▶ **Task instructions**: Copy each line from the listing below where the word "modern" shows up.

BEGIN

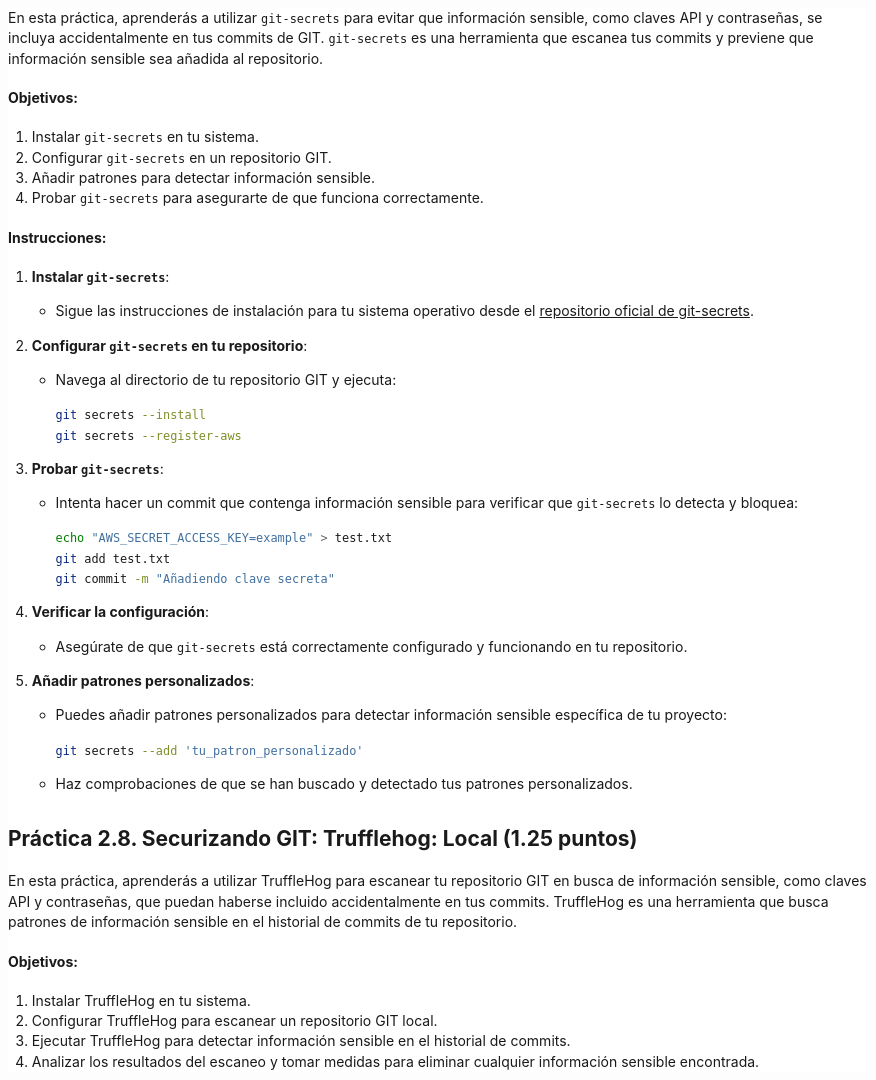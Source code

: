 En esta práctica, aprenderás a utilizar `git-secrets` para evitar que información sensible, como claves API y contraseñas, se incluya accidentalmente en tus commits de GIT. `git-secrets` es una herramienta que escanea tus commits y previene que información sensible sea añadida al repositorio.

#### Objetivos:
1. Instalar `git-secrets` en tu sistema.
2. Configurar `git-secrets` en un repositorio GIT.
3. Añadir patrones para detectar información sensible.
4. Probar `git-secrets` para asegurarte de que funciona correctamente.

#### Instrucciones:
1. **Instalar `git-secrets`**:
    - Sigue las instrucciones de instalación para tu sistema operativo desde el [repositorio oficial de git-secrets](https://github.com/awslabs/git-secrets#installing-git-secrets).

2. **Configurar `git-secrets` en tu repositorio**:
    - Navega al directorio de tu repositorio GIT y ejecuta:
      ```sh
      git secrets --install
      git secrets --register-aws
      ```

3. **Probar `git-secrets`**:
    - Intenta hacer un commit que contenga información sensible para verificar que `git-secrets` lo detecta y bloquea:
      ```sh
      echo "AWS_SECRET_ACCESS_KEY=example" > test.txt
      git add test.txt
      git commit -m "Añadiendo clave secreta"
      ```

4. **Verificar la configuración**:
    - Asegúrate de que `git-secrets` está correctamente configurado y funcionando en tu repositorio.


5. **Añadir patrones personalizados**:
    - Puedes añadir patrones personalizados para detectar información sensible específica de tu proyecto:
      ```sh
      git secrets --add 'tu_patron_personalizado'
      ```
    - Haz comprobaciones de que se han buscado y detectado tus patrones personalizados.
  


## Práctica 2.8. Securizando GIT: Trufflehog: Local (1.25 puntos)

En esta práctica, aprenderás a utilizar TruffleHog para escanear tu repositorio GIT en busca de información sensible, como claves API y contraseñas, que puedan haberse incluido accidentalmente en tus commits. TruffleHog es una herramienta que busca patrones de información sensible en el historial de commits de tu repositorio.

#### Objetivos:
1. Instalar TruffleHog en tu sistema.
2. Configurar TruffleHog para escanear un repositorio GIT local.
3. Ejecutar TruffleHog para detectar información sensible en el historial de commits.
4. Analizar los resultados del escaneo y tomar medidas para eliminar cualquier información sensible encontrada.

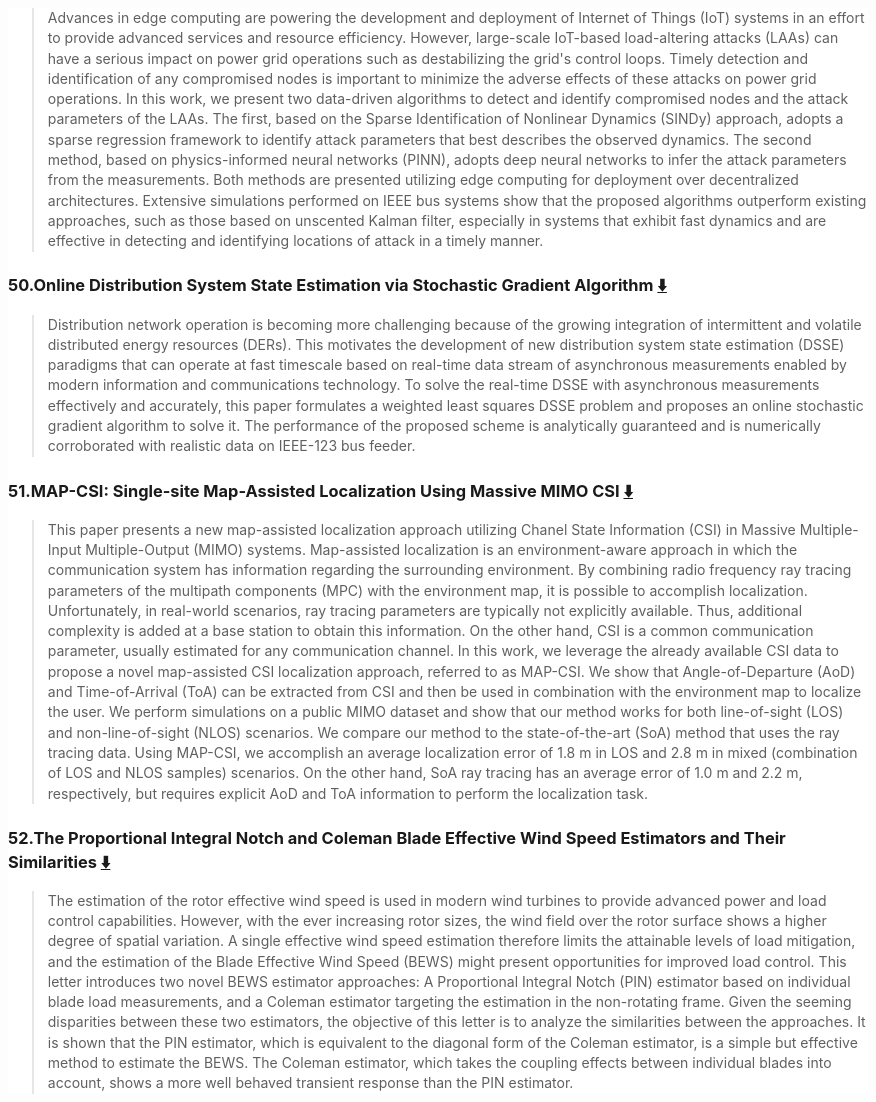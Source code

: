 >  Advances in edge computing are powering the development and deployment of Internet of Things (IoT) systems in an effort to provide advanced services and resource efficiency. However, large-scale IoT-based load-altering attacks (LAAs) can have a serious impact on power grid operations such as destabilizing the grid's control loops. Timely detection and identification of any compromised nodes is important to minimize the adverse effects of these attacks on power grid operations. In this work, we present two data-driven algorithms to detect and identify compromised nodes and the attack parameters of the LAAs. The first, based on the Sparse Identification of Nonlinear Dynamics (SINDy) approach, adopts a sparse regression framework to identify attack parameters that best describes the observed dynamics. The second method, based on physics-informed neural networks (PINN), adopts deep neural networks to infer the attack parameters from the measurements. Both methods are presented utilizing edge computing for deployment over decentralized architectures. Extensive simulations performed on IEEE bus systems show that the proposed algorithms outperform existing approaches, such as those based on unscented Kalman filter, especially in systems that exhibit fast dynamics and are effective in detecting and identifying locations of attack in a timely manner.      
### 50.Online Distribution System State Estimation via Stochastic Gradient Algorithm  [ :arrow_down: ](https://arxiv.org/pdf/2110.00665.pdf)
>  Distribution network operation is becoming more challenging because of the growing integration of intermittent and volatile distributed energy resources (DERs). This motivates the development of new distribution system state estimation (DSSE) paradigms that can operate at fast timescale based on real-time data stream of asynchronous measurements enabled by modern information and communications technology. To solve the real-time DSSE with asynchronous measurements effectively and accurately, this paper formulates a weighted least squares DSSE problem and proposes an online stochastic gradient algorithm to solve it. The performance of the proposed scheme is analytically guaranteed and is numerically corroborated with realistic data on IEEE-123 bus feeder.      
### 51.MAP-CSI: Single-site Map-Assisted Localization Using Massive MIMO CSI  [ :arrow_down: ](https://arxiv.org/pdf/2110.00654.pdf)
>  This paper presents a new map-assisted localization approach utilizing Chanel State Information (CSI) in Massive Multiple-Input Multiple-Output (MIMO) systems. Map-assisted localization is an environment-aware approach in which the communication system has information regarding the surrounding environment. By combining radio frequency ray tracing parameters of the multipath components (MPC) with the environment map, it is possible to accomplish localization. Unfortunately, in real-world scenarios, ray tracing parameters are typically not explicitly available. Thus, additional complexity is added at a base station to obtain this information. On the other hand, CSI is a common communication parameter, usually estimated for any communication channel. In this work, we leverage the already available CSI data to propose a novel map-assisted CSI localization approach, referred to as MAP-CSI. We show that Angle-of-Departure (AoD) and Time-of-Arrival (ToA) can be extracted from CSI and then be used in combination with the environment map to localize the user. We perform simulations on a public MIMO dataset and show that our method works for both line-of-sight (LOS) and non-line-of-sight (NLOS) scenarios. We compare our method to the state-of-the-art (SoA) method that uses the ray tracing data. Using MAP-CSI, we accomplish an average localization error of 1.8 m in LOS and 2.8 m in mixed (combination of LOS and NLOS samples) scenarios. On the other hand, SoA ray tracing has an average error of 1.0 m and 2.2 m, respectively, but requires explicit AoD and ToA information to perform the localization task.      
### 52.The Proportional Integral Notch and Coleman Blade Effective Wind Speed Estimators and Their Similarities  [ :arrow_down: ](https://arxiv.org/pdf/2110.00639.pdf)
>  The estimation of the rotor effective wind speed is used in modern wind turbines to provide advanced power and load control capabilities. However, with the ever increasing rotor sizes, the wind field over the rotor surface shows a higher degree of spatial variation. A single effective wind speed estimation therefore limits the attainable levels of load mitigation, and the estimation of the Blade Effective Wind Speed (BEWS) might present opportunities for improved load control. This letter introduces two novel BEWS estimator approaches: A Proportional Integral Notch (PIN) estimator based on individual blade load measurements, and a Coleman estimator targeting the estimation in the non-rotating frame. Given the seeming disparities between these two estimators, the objective of this letter is to analyze the similarities between the approaches. It is shown that the PIN estimator, which is equivalent to the diagonal form of the Coleman estimator, is a simple but effective method to estimate the BEWS. The Coleman estimator, which takes the coupling effects between individual blades into account, shows a more well behaved transient response than the PIN estimator.      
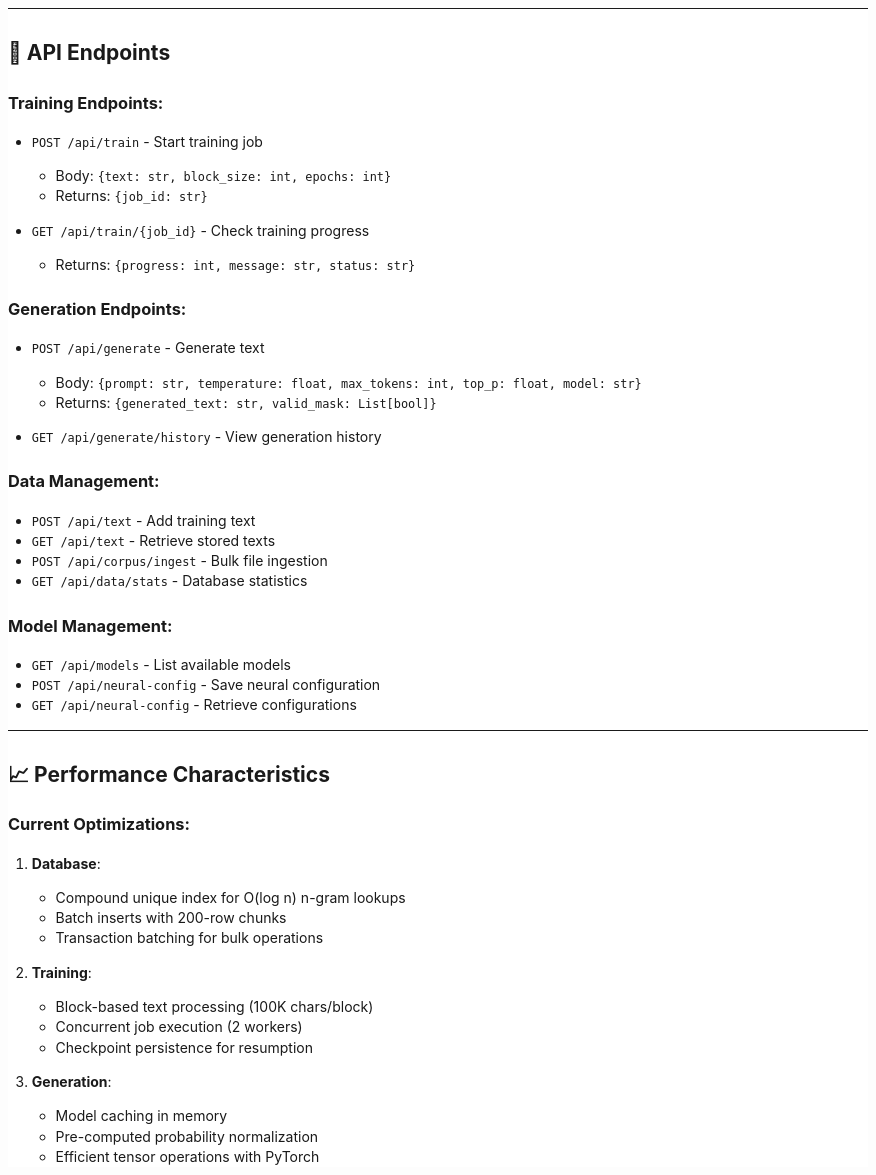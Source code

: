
 ```
```

---

## 🚀 API Endpoints

### Training Endpoints:
- `POST /api/train` - Start training job
  - Body: `{text: str, block_size: int, epochs: int}`
  - Returns: `{job_id: str}`

- `GET /api/train/{job_id}` - Check training progress
  - Returns: `{progress: int, message: str, status: str}`

### Generation Endpoints:
- `POST /api/generate` - Generate text
  - Body: `{prompt: str, temperature: float, max_tokens: int, top_p: float, model: str}`
  - Returns: `{generated_text: str, valid_mask: List[bool]}`

- `GET /api/generate/history` - View generation history

### Data Management:
- `POST /api/text` - Add training text
- `GET /api/text` - Retrieve stored texts
- `POST /api/corpus/ingest` - Bulk file ingestion
- `GET /api/data/stats` - Database statistics

### Model Management:
- `GET /api/models` - List available models
- `POST /api/neural-config` - Save neural configuration
- `GET /api/neural-config` - Retrieve configurations

---

## 📈 Performance Characteristics

### Current Optimizations:
1. **Database**:
   - Compound unique index for O(log n) n-gram lookups
   - Batch inserts with 200-row chunks
   - Transaction batching for bulk operations

2. **Training**:
   - Block-based text processing (100K chars/block)
   - Concurrent job execution (2 workers)
   - Checkpoint persistence for resumption

3. **Generation**:
   - Model caching in memory
   - Pre-computed probability normalization
   - Efficient tensor operations with PyTorch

END

▶ **The answer**:
>  Distribution network operation is becoming more challenging because of the growing integration of intermittent and volatile distributed energy resources (DERs). This motivates the development of new distribution system state estimation (DSSE) paradigms that can operate at fast timescale based on real-time data stream of asynchronous measurements enabled by modern information and communications technology. To solve the real-time DSSE with asynchronous measurements effectively and accurately, this paper formulates a weighted least squares DSSE problem and proposes an online stochastic gradient algorithm to solve it. The performance of the proposed scheme is analytically guaranteed and is numerically corroborated with realistic data on IEEE-123 bus feeder.      
>  The estimation of the rotor effective wind speed is used in modern wind turbines to provide advanced power and load control capabilities. However, with the ever increasing rotor sizes, the wind field over the rotor surface shows a higher degree of spatial variation. A single effective wind speed estimation therefore limits the attainable levels of load mitigation, and the estimation of the Blade Effective Wind Speed (BEWS) might present opportunities for improved load control. This letter introduces two novel BEWS estimator approaches: A Proportional Integral Notch (PIN) estimator based on individual blade load measurements, and a Coleman estimator targeting the estimation in the non-rotating frame. Given the seeming disparities between these two estimators, the objective of this letter is to analyze the similarities between the approaches. It is shown that the PIN estimator, which is equivalent to the diagonal form of the Coleman estimator, is a simple but effective method to estimate the BEWS. The Coleman estimator, which takes the coupling effects between individual blades into account, shows a more well behaved transient response than the PIN estimator.      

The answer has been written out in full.